Task data:
....
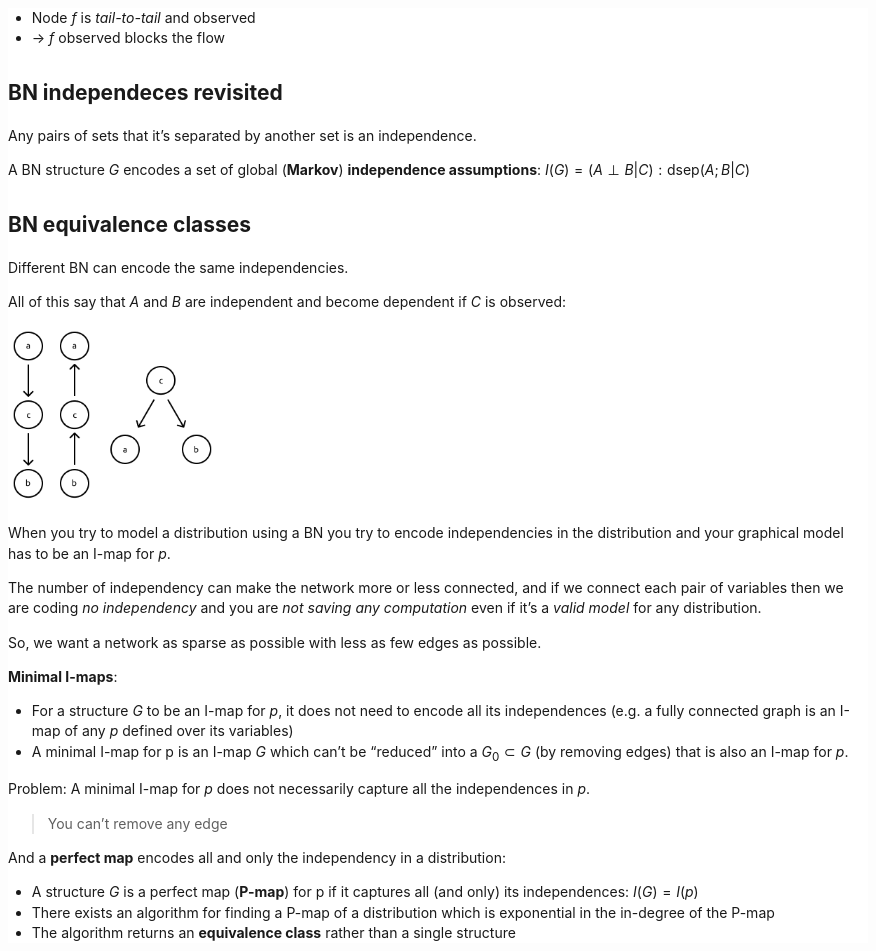   - Node $f$ is _tail-to-tail_ and observed
  - $\to$ $f$ observed blocks the flow

## BN independeces revisited

Any pairs of sets that it’s separated by another set is an independence.

A BN structure $G$ encodes a set of global (**Markov**) **independence assumptions**: $I(G) = {(A \perp B|C) : \text{dsep}(A; B|C)}$

## BN equivalence classes

Different BN can encode the same independencies.

All of this say that $A$ and $B$ are independent and become dependent if $C$ is observed:

<img src="typora_img/recap.png" style="zoom:70%" border="0px" position="center">

When you try to model a distribution using a BN you try to encode independencies in the distribution and your graphical model has to be an I-map for $p$.

The number of independency can make the network more or less connected, and if we connect each pair of variables then we are coding _no independency_ and you are _not saving any computation_ even if it’s a _valid model_ for any distribution.

So, we want a network as sparse as possible with less as few edges as possible.

**Minimal I-maps**:

- For a structure $G$ to be an I-map for $p$, it does not need to encode all its independences (e.g. a fully connected graph is an I-map of any $p$ defined over its variables)
- A minimal I-map for p is an I-map $G$ which can’t be “reduced” into a $G_0 \subset G$ (by removing edges) that is also an I-map for $p$.

Problem: A minimal I-map for $p$ does not necessarily capture all the independences in $p$.

> You can’t remove any edge

And a **perfect map** encodes all and only the independency in a distribution:

- A structure $G$ is a perfect map (**P-map**) for p if it captures all (and only) its independences: $I(G) = I(p)$
- There exists an algorithm for finding a P-map of a distribution which is exponential in the in-degree of the P-map
- The algorithm returns an **equivalence class** rather than a single structure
....
Task prompt:
Looking at the data above, write out exactly the lines that start at the one containing "When you try" and end at the one containing "Problem: A minimal"; include both and nothing beyond.

Exercise answer:
When you try to model a distribution using a BN you try to encode independencies in the distribution and your graphical model has to be an I-map for $p$.

The number of independency can make the network more or less connected, and if we connect each pair of variables then we are coding _no independency_ and you are _not saving any computation_ even if it’s a _valid model_ for any distribution.

So, we want a network as sparse as possible with less as few edges as possible.

**Minimal I-maps**:

- For a structure $G$ to be an I-map for $p$, it does not need to encode all its independences (e.g. a fully connected graph is an I-map of any $p$ defined over its variables)
- A minimal I-map for p is an I-map $G$ which can’t be “reduced” into a $G_0 \subset G$ (by removing edges) that is also an I-map for $p$.

Problem: A minimal I-map for $p$ does not necessarily capture all the independences in $p$.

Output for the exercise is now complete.